Disadvantages of using very large batch size

garfieldchh · November 3, 2018, 3:19pm

Hello,

Just a general question about negative effects of large batch sizes.

Positive points about large size based on my newbie understanding:

Large batch seems to allow larger learning rate and faster convergence and there are less number of batches so the training is faster.

Question:

What are the negative effects? Is it advisable to have batch size of 10,000 if the memory can fit the data ?

dalupus · November 4, 2018, 1:13pm

I think the main disadvantage is that it the parameters are only updated after each batch.
So say you have 1k images and a batch size of 100.
The parameters will be updated 10 times over the course of 1 epoch.
If you were to set it to something like 500, then the parameters would only get updated twice, making it take longer to get to good values.

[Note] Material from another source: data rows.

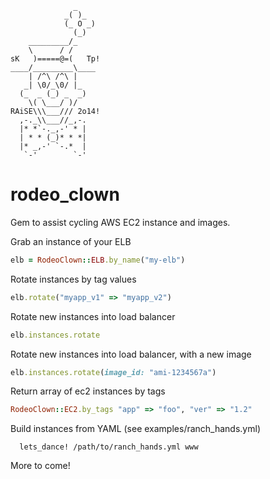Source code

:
 ```
              _
            _( )_
            (_ O _)
              (_)  
    _________/_    
    \      / /    
sK   )=====@=(   Tp!
____/_________\____
    | /^\ /^\ |    
   _| \0/_\0/ |_  
  (_  _ (_) _  _)  
    \( \___/ )/    
RAiSE\\\___/// 2o14!
  ,-._\\___//_,-.  
  |* *`-._,-' * |  
  | * * (_)* * *|  
  |* _,-' `-.*  |  
   `-'        `-'
```



rodeo_clown
===========

Gem to assist cycling AWS EC2 instance and images.

Grab an instance of your ELB
```ruby
elb = RodeoClown::ELB.by_name("my-elb")
```
Rotate instances by tag values
```ruby
elb.rotate("myapp_v1" => "myapp_v2")
```

Rotate new instances into load balancer
```ruby
elb.instances.rotate
```

Rotate new instances into load balancer, with a new image
```ruby
elb.instances.rotate(image_id: "ami-1234567a")
```

Return array of ec2 instances by tags
```ruby
RodeoClown::EC2.by_tags "app" => "foo", "ver" => "1.2"
```

Build instances from YAML (see examples/ranch_hands.yml)
```
  lets_dance! /path/to/ranch_hands.yml www
```
More to come!
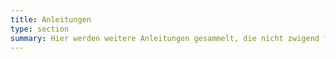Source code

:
 ```yaml
---
title: Anleitungen
type: section
summary: Hier werden weitere Anleitungen gesammelt, die nicht zwigend für die Grundkonfiguration notwendig sind.
---
```


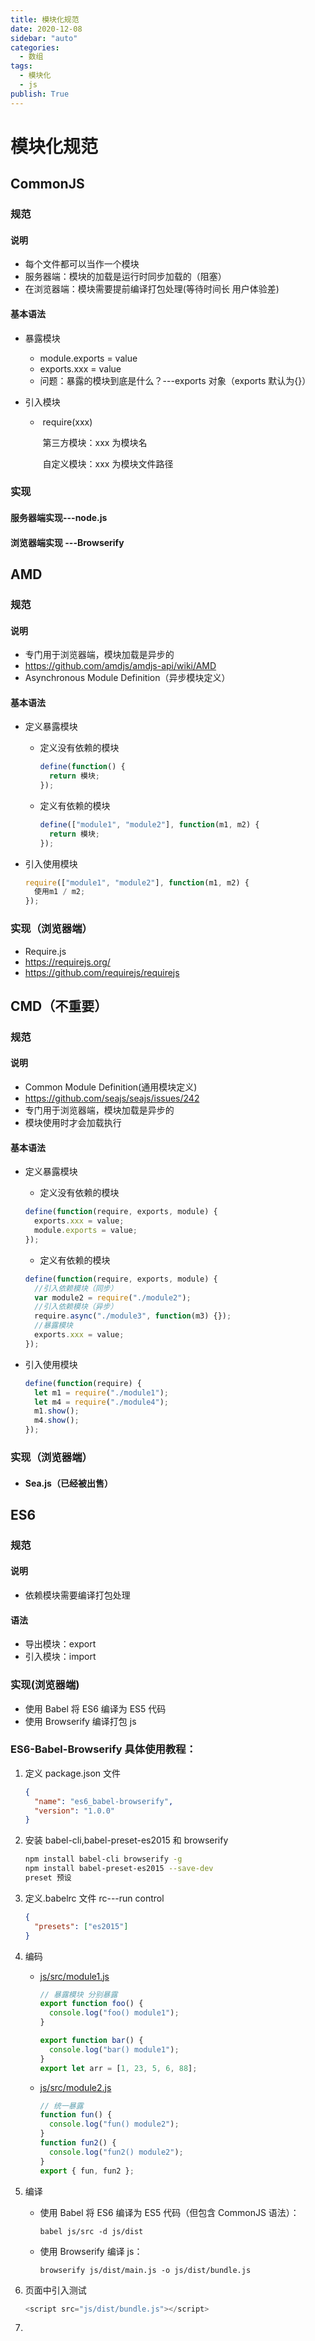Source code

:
 ```yaml
---
title: 模块化规范
date: 2020-12-08
sidebar: "auto"
categories:
  - 数组
tags:
  - 模块化
  - js
publish: True
---
```


# 模块化规范

## CommonJS

### 规范

#### 说明

- 每个文件都可以当作一个模块
- 服务器端：模块的加载是运行时同步加载的（阻塞）
- 在浏览器端：模块需要提前编译打包处理(等待时间长 用户体验差)

#### 基本语法

- 暴露模块

  - module.exports = value
  - exports.xxx = value
  - 问题：暴露的模块到底是什么？---exports 对象（exports 默认为{}）

- 引入模块

  - ​ require(xxx)

    ​ 第三方模块：xxx 为模块名

    ​ 自定义模块：xxx 为模块文件路径

### 实现

#### 服务器端实现---node.js

#### 浏览器端实现 ---Browserify

## AMD

### 规范

#### 说明

- 专门用于浏览器端，模块加载是异步的
- https://github.com/amdjs/amdjs-api/wiki/AMD
- Asynchronous Module Definition（异步模块定义）

#### 基本语法

- 定义暴露模块

  - 定义没有依赖的模块

    ```js
    define(function() {
      return 模块;
    });
    ```

  - 定义有依赖的模块

    ```js
    define(["module1", "module2"], function(m1, m2) {
      return 模块;
    });
    ```

* 引入使用模块

  ```js
  require(["module1", "module2"], function(m1, m2) {
    使用m1 / m2;
  });
  ```

### 实现（浏览器端）

- Require.js
- https://requirejs.org/
- https://github.com/requirejs/requirejs

## CMD（不重要）

### 规范

#### 说明

- Common Module Definition(通用模块定义)
- https://github.com/seajs/seajs/issues/242
- 专门用于浏览器端，模块加载是异步的
- 模块使用时才会加载执行

#### 基本语法

- 定义暴露模块

  - 定义没有依赖的模块

  ```javascript
  define(function(require, exports, module) {
    exports.xxx = value;
    module.exports = value;
  });
  ```

  - 定义有依赖的模块

  ```js
  define(function(require, exports, module) {
    //引入依赖模块（同步）
    var module2 = require("./module2");
    //引入依赖模块（异步）
    require.async("./module3", function(m3) {});
    //暴露模块
    exports.xxx = value;
  });
  ```

- 引入使用模块

  ```js
  define(function(require) {
    let m1 = require("./module1");
    let m4 = require("./module4");
    m1.show();
    m4.show();
  });
  ```

### 实现（浏览器端）

- #### Sea.js（已经被出售）

## ES6

### 规范

#### 说明

- 依赖模块需要编译打包处理

#### 语法

- 导出模块：export
- 引入模块：import

### 实现(浏览器端)

- 使用 Babel 将 ES6 编译为 ES5 代码
- 使用 Browserify 编译打包 js

### ES6-Babel-Browserify 具体使用教程：

1. 定义 package.json 文件

   ```json
   {
     "name": "es6_babel-browserify",
     "version": "1.0.0"
   }
   ```

2. 安装 babel-cli,babel-preset-es2015 和 browserify <!--cli:command line interface-->

   ```sh
   npm install babel-cli browserify -g
   npm install babel-preset-es2015 --save-dev
   preset 预设
   ```

3. 定义.babelrc 文件 rc---run control

   ```json
   {
     "presets": ["es2015"]
   }
   ```

4. 编码

   - <u>js/src/module1.js</u>

     ```js
     // 暴露模块 分别暴露
     export function foo() {
       console.log("foo() module1");
     }

     export function bar() {
       console.log("bar() module1");
     }
     export let arr = [1, 23, 5, 6, 88];
     ```

   - <u>js/src/module2.js</u>

     ```js
     // 统一暴露
     function fun() {
       console.log("fun() module2");
     }
     function fun2() {
       console.log("fun2() module2");
     }
     export { fun, fun2 };
     ```

5) 编译

   - 使用 Babel 将 ES6 编译为 ES5 代码（但包含 CommonJS 语法）：

     ```
     babel js/src -d js/dist
     ```

   - 使用 Browserify 编译 js：

     ```
     browserify js/dist/main.js -o js/dist/bundle.js
     ```

6) 页面中引入测试

   ```js
   <script src="js/dist/bundle.js"></script>
   ```

7)
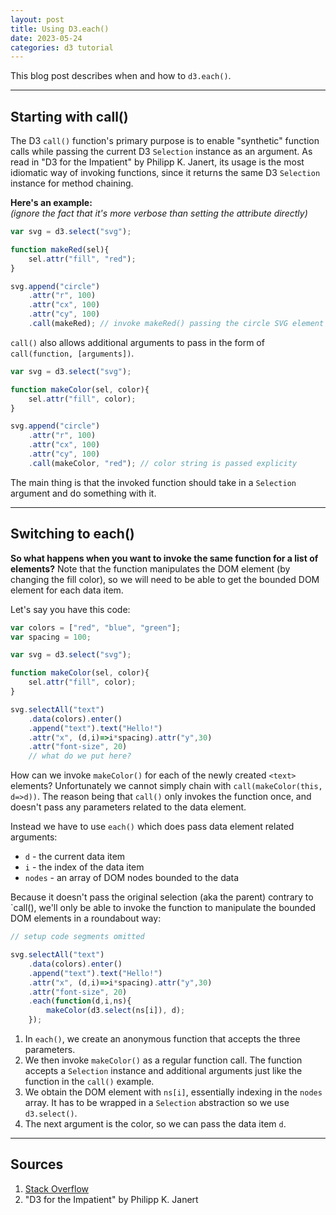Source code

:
 ```yaml
---
layout: post
title: Using D3.each()
date: 2023-05-24
categories: d3 tutorial
---
```


This blog post describes when and how to `d3.each()`.

---

## Starting with call()

The D3 `call()` function's primary purpose is to enable "synthetic" function calls while passing the current D3 `Selection` instance as an argument. As read in "D3 for the Impatient" by Philipp K. Janert, its usage is the most idiomatic way of invoking functions, since it returns the same D3 `Selection` instance for method chaining. 

**Here's an example:**  
*(ignore the fact that it's more verbose than setting the attribute directly)*

```js
var svg = d3.select("svg");

function makeRed(sel){
    sel.attr("fill", "red");
}

svg.append("circle")
    .attr("r", 100)
    .attr("cx", 100)
    .attr("cy", 100)
    .call(makeRed); // invoke makeRed() passing the circle SVG element
```

`call()` also allows additional arguments to pass in the form of `call(function, [arguments])`.

```js
var svg = d3.select("svg");

function makeColor(sel, color){
    sel.attr("fill", color);
}

svg.append("circle")
    .attr("r", 100)
    .attr("cx", 100)
    .attr("cy", 100)
    .call(makeColor, "red"); // color string is passed explicity
```

The main thing is that the invoked function should take in a `Selection` argument and do something with it.

---

## Switching to each()

**So what happens when you want to invoke the same function for a list of elements?** Note that the function manipulates the DOM element (by changing the fill color), so we will need to be able to get the bounded DOM element for each data item.

Let's say you have this code:

```javascript
var colors = ["red", "blue", "green"];
var spacing = 100;

var svg = d3.select("svg");

function makeColor(sel, color){
    sel.attr("fill", color);
}

svg.selectAll("text")
    .data(colors).enter()
    .append("text").text("Hello!")
    .attr("x", (d,i)=>i*spacing).attr("y",30)
    .attr("font-size", 20)
    // what do we put here?
```

How can we invoke `makeColor()` for each of the newly created `<text>` elements? Unfortunately we cannot simply chain with `call(makeColor(this, d=>d))`. The reason being that `call()` only invokes the function once, and doesn't pass any parameters related to the data element.

Instead we have to use `each()` which does pass data element related arguments:
- `d` - the current data item
- `i` - the index of the data item
- `nodes` - an array of DOM nodes bounded to the data

Because it doesn't pass the original selection (aka the parent) contrary to `call(), we'll only be able to invoke the function to manipulate the bounded DOM elements in a roundabout way:

```javascript
// setup code segments omitted

svg.selectAll("text")
    .data(colors).enter()
    .append("text").text("Hello!")
    .attr("x", (d,i)=>i*spacing).attr("y",30)
    .attr("font-size", 20)
    .each(function(d,i,ns){
        makeColor(d3.select(ns[i]), d);
    });
```

1. In `each()`, we create an anonymous function that accepts the three parameters.
2. We then invoke `makeColor()` as a regular function call. The function accepts a `Selection` instance and additional arguments just like the function in the `call()` example.
3. We obtain the DOM element with `ns[i]`, essentially indexing in the `nodes` array. It has to be wrapped in a `Selection` abstraction so we use `d3.select()`.
4. The next argument is the color, so we can pass the data item `d`.

---

## Sources
1. [Stack Overflow](https://stackoverflow.com/questions/47337119/how-can-i-get-call-to-execute-for-each-data-element-in-d3)
2. "D3 for the Impatient" by Philipp K. Janert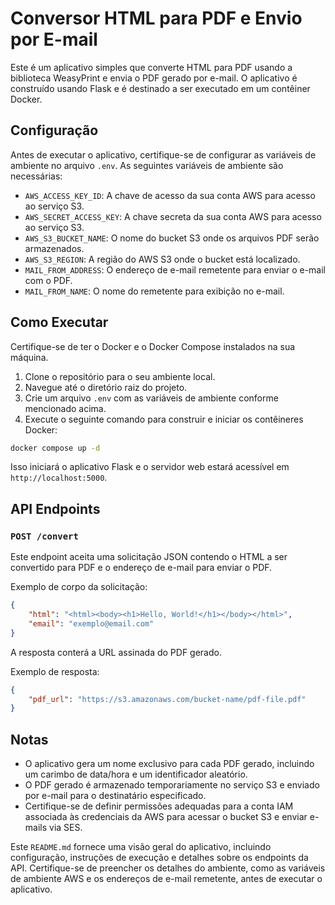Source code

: # Conversor HTML para PDF e Envio por E-mail

Este é um aplicativo simples que converte HTML para PDF usando a biblioteca WeasyPrint e envia o PDF gerado por e-mail. O aplicativo é construído usando Flask e é destinado a ser executado em um contêiner Docker.

## Configuração

Antes de executar o aplicativo, certifique-se de configurar as variáveis de ambiente no arquivo `.env`. As seguintes variáveis de ambiente são necessárias:

- `AWS_ACCESS_KEY_ID`: A chave de acesso da sua conta AWS para acesso ao serviço S3.
- `AWS_SECRET_ACCESS_KEY`: A chave secreta da sua conta AWS para acesso ao serviço S3.
- `AWS_S3_BUCKET_NAME`: O nome do bucket S3 onde os arquivos PDF serão armazenados.
- `AWS_S3_REGION`: A região do AWS S3 onde o bucket está localizado.
- `MAIL_FROM_ADDRESS`: O endereço de e-mail remetente para enviar o e-mail com o PDF.
- `MAIL_FROM_NAME`: O nome do remetente para exibição no e-mail.

## Como Executar

Certifique-se de ter o Docker e o Docker Compose instalados na sua máquina.

1. Clone o repositório para o seu ambiente local.
2. Navegue até o diretório raiz do projeto.
3. Crie um arquivo `.env` com as variáveis de ambiente conforme mencionado acima.
4. Execute o seguinte comando para construir e iniciar os contêineres Docker:

```bash
docker compose up -d
```
Isso iniciará o aplicativo Flask e o servidor web estará acessível em `http://localhost:5000`.

## API Endpoints

### `POST /convert`

Este endpoint aceita uma solicitação JSON contendo o HTML a ser convertido para PDF e o endereço de e-mail para enviar o PDF.

Exemplo de corpo da solicitação:

```json
{
    "html": "<html><body><h1>Hello, World!</h1></body></html>",
    "email": "exemplo@email.com"
}
```

A resposta conterá a URL assinada do PDF gerado.

Exemplo de resposta:

```json
{
    "pdf_url": "https://s3.amazonaws.com/bucket-name/pdf-file.pdf"
}
```

## Notas

- O aplicativo gera um nome exclusivo para cada PDF gerado, incluindo um carimbo de data/hora e um identificador aleatório.
- O PDF gerado é armazenado temporariamente no serviço S3 e enviado por e-mail para o destinatário especificado.
- Certifique-se de definir permissões adequadas para a conta IAM associada às credenciais da AWS para acessar o bucket S3 e enviar e-mails via SES.

Este `README.md` fornece uma visão geral do aplicativo, incluindo configuração, instruções de execução e detalhes sobre os endpoints da API. Certifique-se de preencher os detalhes do ambiente, como as variáveis de ambiente AWS e os endereços de e-mail remetente, antes de executar o aplicativo.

cadolphs · November 5, 2018, 9:04pm

I don’t think it’s as simple as that.
Realize that in your stochastic gradient descent (SGD), the gradient of the loss function is computed over the entire batch. If you have a very small batch size, your gradient will really be all over the place and pretty random, because learning will be image by image.
With a large batch size, you get more “accurate” gradients because now you are optimizing the loss simultaneously over a larger set of images. So while you are right that you get more frequent updates when using a smaller batch size, those updates aren’t necessarily better. Trade-off is then: Many “bad” updates versus few “good” updates.
At the extreme end you’d have batch-size = training size (probably not feasible for image problems, but when you have a small structured data set it’s certainly possible). In that case you get one update for epoch, and the update is supposed to be “globally” good, i.e., good for the entire dataset. In a way, it’s not SGD any more, but rather just GD without the “stochastic” part.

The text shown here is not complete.